You are currently viewing Hive Create Table Syntax & Usage with Examples

Hive CREATE TABLE statement is used to create a table, it is similar to creating a table in RDBMS using SQL syntax, additionally, Hive has many more features to work with files.

Advertisements

In this article, I will explain Hive CREATE TABLE usage and syntax, different types of tables Hive supports, where Hive stores table data in HDFS, how to change the default location, how to load the data from files to Hive table, and finally using partitions.

Table of Contents

1. Hive Create Table Syntax

By using CREATE TABLE statement you can create a table in Hive, It is similar to SQL and CREATE TABLE statement takes multiple optional clauses,


CREATE [TEMPORARY] [EXTERNAL] TABLE [IF NOT EXISTS] [db_name.] table_name
[(col_name data_type [column_constraint] [COMMENT col_comment], ...)]
[PARTITIONED BY (col_name data_type [COMMENT 'col_comment'], ...)]
[CLUSTERED BY (col_name, col_name,.......]
[COMMENT table_comment]
[ROW FORMAT row_format]
[FIELDS TERMINATED BY char]
[LINES TERMINATED BY char]
[LOCATION 'hdfs_path']
[STORED AS file_format]

In Hive, table can be created with or without the database, If you wanted to create in a database, specify database name qualifier.
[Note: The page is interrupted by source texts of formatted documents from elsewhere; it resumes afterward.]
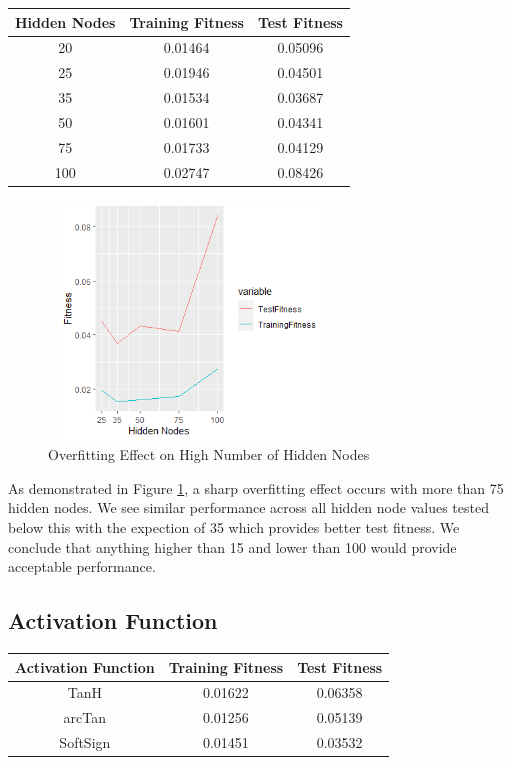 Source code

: \documentclass[sigconf]{acmart}
\begin{document}
\begin{center}
\begin{tabular} {|c|c|c|}
\hline
Hidden Nodes & Training Fitness & Test Fitness \\
\hline
20 & 0.01464 & 0.05096 \\
25 & 0.01946 & 0.04501 \\
35 & 0.01534 & 0.03687 \\
50 & 0.01601 & 0.04341 \\
75 & 0.01733 & 0.04129\\
100 & 0.02747 &0.08426 \\
\hline

\end{tabular}
\end{center}

\begin{figure}[!htb]
\includegraphics[height=2.5in,width=3in]{NodesGraph}
\caption{Overfitting Effect on High Number of Hidden Nodes}
\label{fig:nodesGraph}
\end{figure}
As demonstrated in Figure \ref{fig:nodesGraph}, a sharp overfitting effect occurs with more than 75 hidden nodes. We see similar performance across all hidden node values tested below this with the expection of 35 which provides better test fitness. We conclude that anything higher than 15 and lower than 100 would provide acceptable performance.
\subsection{Activation Function}

\begin{center}
\begin{tabular} {|c|c|c|}
\hline
Activation Function & Training Fitness & Test Fitness \\
\hline
TanH & 0.01622 & 0.06358 \\
arcTan & 0.01256 & 0.05139 \\
SoftSign & 0.01451 & 0.03532 \\

\hline

\end{tabular}
\end{center}
\end{document}
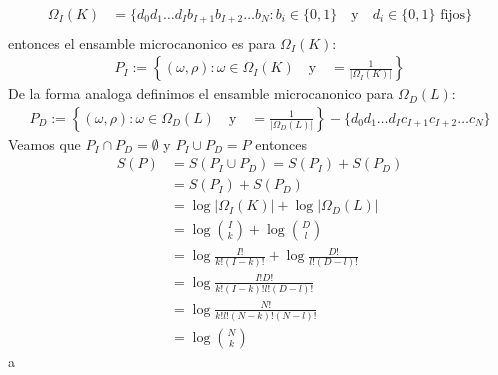 \begin{answer}
\begin{align*}
        \Omega_I(K) &= \{d_0d_1\dots d_Ib_{I+1}b_{I+2}\dots b_N: b_i \in \{0,1\} \quad \text{y} \quad d_i \in \{0,1\} \text{ fijos}\}\\
    \end{align*}
    entonces el ensamble microcanonico es para $\Omega_I(K)$:
    \begin{align*}
        P_I := \left\{ \left(\omega, \rho \right): \omega \in \Omega_I(K)  \quad \text{y} \quad = \frac{1}{|\Omega_I(K)|}\right\}
    \end{align*}
    De la forma analoga definimos el ensamble microcanonico para $\Omega_D(L)$:
    \begin{align*}
        P_D := \left\{ \left(\omega, \rho \right): \omega \in \Omega_D(L)  \quad \text{y} \quad = \frac{1}{|\Omega_D(L)|}\right\} - \{d_0d_1\dots d_Ic_{I+1}c_{I+2}\dots c_N\}
    \end{align*}
    Veamos que $P_I \cap P_D = \emptyset$ y $P_I \cup P_D = P$ entonces
    \begin{align*}
        S(P) &= S(P_I \cup P_D) = S(P_I) + S(P_D)\\
        &= S(P_I) + S(P_D)\\
        &= \log |\Omega_I(K)| + \log |\Omega_D(L)|\\
        &= \log \binom{I}{k} + \log \binom{D}{l}\\
        &= \log \frac{I!}{k!(I-k)!} + \log \frac{D!}{l!(D-l)!}\\
        &= \log \frac{I!D!}{k!(I-k)!l!(D-l)!}\\
        &= \log \frac{N!}{k!l!(N-k)!(N-l)!}\\
        &= \log \binom{N}{k}
    \end{align*}a
\end{answer} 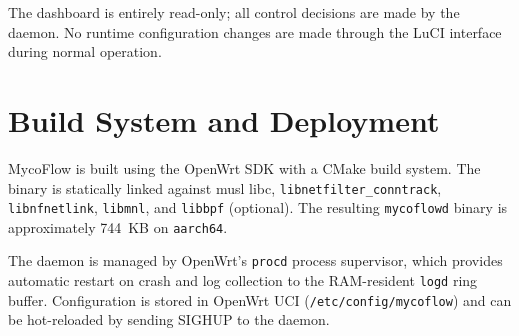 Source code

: The dashboard is entirely read-only; all control decisions are made by the daemon. No runtime configuration changes are made through the LuCI interface during normal operation.

\section{Build System and Deployment}

MycoFlow is built using the OpenWrt SDK with a CMake build system. The binary is statically linked against musl libc, \texttt{libnetfilter\_conntrack}, \texttt{libnfnetlink}, \texttt{libmnl}, and \texttt{libbpf} (optional). The resulting \texttt{mycoflowd} binary is approximately 744~KB on \texttt{aarch64}.

The daemon is managed by OpenWrt's \texttt{procd} process supervisor, which provides automatic restart on crash and log collection to the RAM-resident \texttt{logd} ring buffer. Configuration is stored in OpenWrt UCI (\texttt{/etc/config/mycoflow}) and can be hot-reloaded by sending SIGHUP to the daemon.
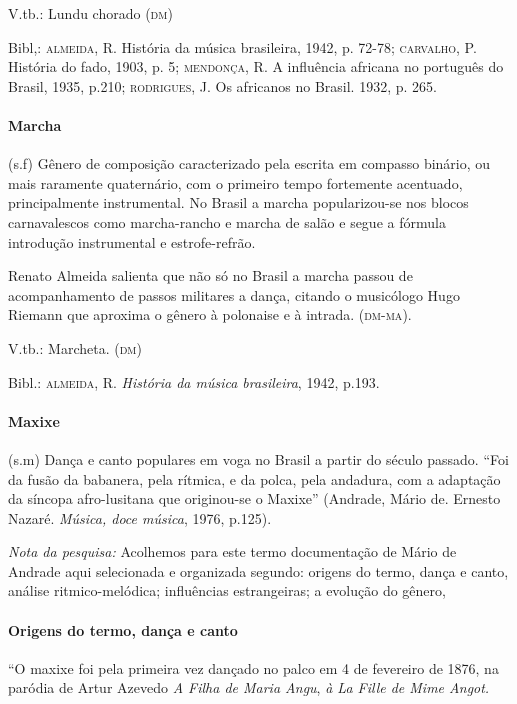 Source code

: V.tb.: Lundu chorado (\textsc{dm})

Bibl,: \textsc{almeida}, R. História da música brasileira, 1942, p. 72-78;
\textsc{carvalho}, P. História do fado, 1903, p. 5; \textsc{mendonça}, R. A influência
africana no português do Brasil, 1935, p.210; \textsc{rodrigues}, J. Os africanos
no Brasil. 1932, p. 265.

\paragraph{Marcha} (s.f) Gênero de composição caracterizado pela escrita
em compasso binário, ou mais raramente quaternário, com o primeiro tempo
fortemente acentuado, principalmente instrumental. No Brasil a marcha
popularizou-se nos blocos carnavalescos como marcha-rancho e marcha de
salão e segue a fórmula introdução instrumental e estrofe-refrão.

Renato Almeida salienta que não só no Brasil a marcha passou de
acompanhamento de passos militares a dança, citando o musicólogo Hugo
Riemann que aproxima o gênero à polonaise e à intrada. (\textsc{dm-ma}).

V.tb.: Marcheta. (\textsc{dm})

Bibl.: \textsc{almeida}, R. \emph{História da música brasileira}, 1942, p.193.

\paragraph{Maxixe} (s.m) Dança e canto populares em voga no Brasil a
partir do século passado. ``Foi da fusão da babanera, pela rítmica, e da
polca, pela andadura, com a adaptação da síncopa afro-lusitana que
originou-se o Maxixe'' (Andrade, Mário de. Ernesto Nazaré. \emph{Música,
doce música}, 1976, p.125).

\emph{Nota da pesquisa:} Acolhemos para este termo documentação de Mário
de Andrade aqui selecionada e organizada segundo: origens do termo,
dança e canto, análise ritmico-melódica; influências estrangeiras; a
evolução do gênero,

\paragraph{Origens do termo, dança e canto}

``O maxixe foi pela primeira vez dançado no palco em 4 de fevereiro de
1876, na paródia de Artur Azevedo \emph{A Filha de Maria Angu}, \emph{à
La Fille de Mime Angot.}


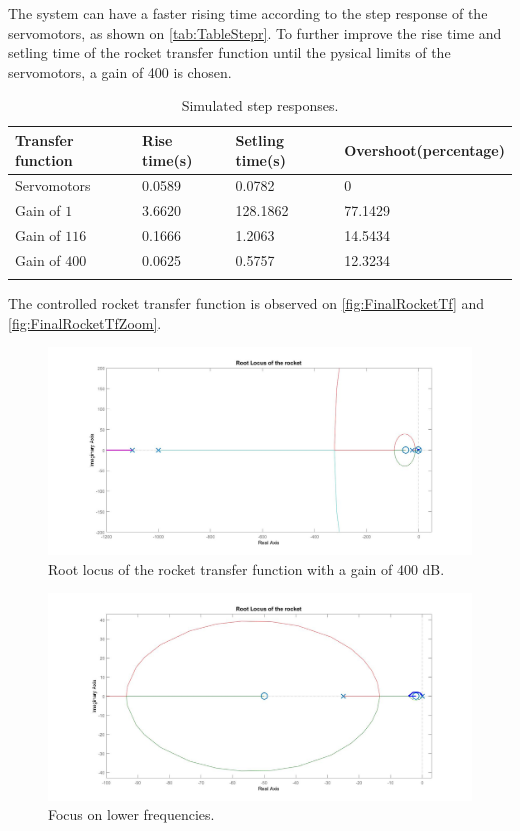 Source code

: The system can have a faster rising time according to the step response of the servomotors, as shown on \autoref{tab:TableStepr}. To further improve the rise time and setling time of the rocket transfer function until the pysical limits of the servomotors, a gain of 400 is chosen. 

\begin{table}[htbp]
	\centering
	\caption{Simulated step responses.}
	\label{tab:TableStepr}
	\begin{tabular}{llll}
		Transfer function & Rise time{(}s{)} & Setling time{(}s{)} & Overshoot{(}percentage{)} \\ \hline  \rowcolor{lightGrey}
		Servomotors     & 0.0589 & 0.0782 & 0\\  
		Gain of $1$     & 3.6620 & 128.1862 & 77.1429  \\  
		\rowcolor{lightGrey}           
		Gain of $116$     & 0.1666 & 1.2063 & 14.5434  \\
		Gain of $400$     & 0.0625 & 0.5757 & 12.3234      \\  
		\rowcolor{lightGrey}     
	\end{tabular}
\end{table}

The controlled rocket transfer function is observed on \autoref{fig:FinalRocketTf} and \autoref{fig:FinalRocketTfZoom}. 
\begin{figure}[htbp]
	\centering
	\includegraphics[width=\textwidth]{figures/Rocket/design/tf_with_controller_483}
	\caption{Root locus of the rocket transfer function with a gain of $400$ \si{\dB}.}
	\label{fig:FinalRocketTf}
\end{figure}

\begin{figure}[htbp]
	\centering
	\includegraphics[width=\textwidth]{figures/Rocket/design/tf_with_controller_483_zoom}
	\caption{Focus on lower frequencies.}
	\label{fig:FinalRocketTfZoom}
\end{figure}

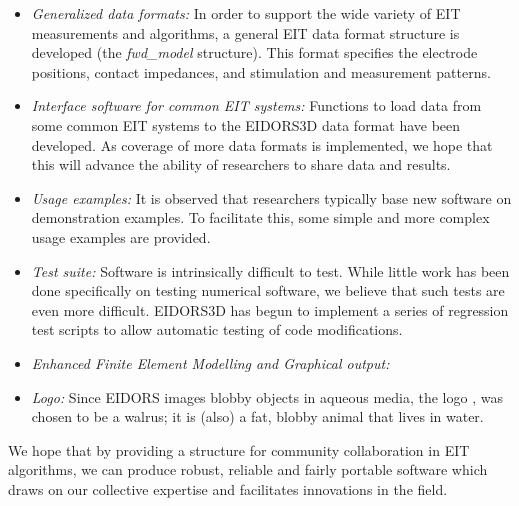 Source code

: \documentclass[12pt]{iopart}
\begin{document}
\begin{itemize}
  \item {\em Generalized data formats:}
In order to support the wide
variety of EIT measurements and algorithms, a general EIT data format
structure is developed (the {\em fwd\_model} structure).
This format specifies the electrode positions, contact impedances,
and stimulation and measurement patterns.

  \item {\em Interface software for common EIT systems:}
Functions
to load data from some common EIT systems to the EIDORS3D data
format have been developed.
As coverage of more data formats is implemented, 
we hope that this will advance the ability of researchers
to share data and results.

  \item {\em Usage examples:}
It is observed that researchers typically base new software on
demonstration examples. To facilitate this, some simple and more
complex usage examples are provided.

  \item {\em Test suite:}
Software is intrinsically difficult to test. While little work
has been done specifically on testing numerical software, we
believe that such tests are even more difficult.
EIDORS3D has begun to implement a series of regression test
scripts to allow automatic testing of code modifications.

  \item {\em Enhanced Finite Element Modelling and Graphical output:}

  \item {\em Logo:}
Since EIDORS images blobby objects in aqueous media,
the logo \label{fig:logo}, was chosen to be a walrus; it is (also)
a fat, blobby animal that lives in water.

%
%
\begin{figure}[th]
\end{figure}

\end{itemize}
We hope that by providing a structure for community collaboration
in EIT algorithms, we can produce robust,
reliable and fairly portable software which draws on our collective
expertise and facilitates innovations in the field.
\end{document}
Note: By default, the Hive tables are created in the warehouse directory, the location is specified in value for the key hive.metastore.warehouse.dir on the config file $HIVE_HOME/conf/hive-site.xml, by default, the warehouse location would be /user/hive/warehouse.

On this warehouse location, Hive creates a directory for every database you create and a subdirectory for every table, table data is stored in the table directory.

1.1 Create Table optional clauses

Below I have explained the most used optional clauses with examples.

IF NOT EXISTS – You can use IF NOT EXISTS to avoid the error in case the table is already present. Hive checks if the requesting table already presents,

EXTERNAL – Used to create external table

TEMPORARY – Used to create temporary table.

ROW FORMAT – Specifies the format of the row.

FIELDS TERMINATED BY – By default Hive use ^A field separator, To load a file that has a custom field separator like comma, pipe, tab use this option.

PARTITION BY – Used to create partition data. Using this improves performance.

CLUSTERED BY – Dividing the data into a specific number for buckets.

LOCATION – You can specify the custom location where to store the data on HDFS.

Besides these, Hive also supports many optional clauses.

2. Hive Create Table Example

2.1 Create Table

Here is a simple Hive example that creates an employee table in emp database with id, name, age and gender columns. we have also provided comment to the table.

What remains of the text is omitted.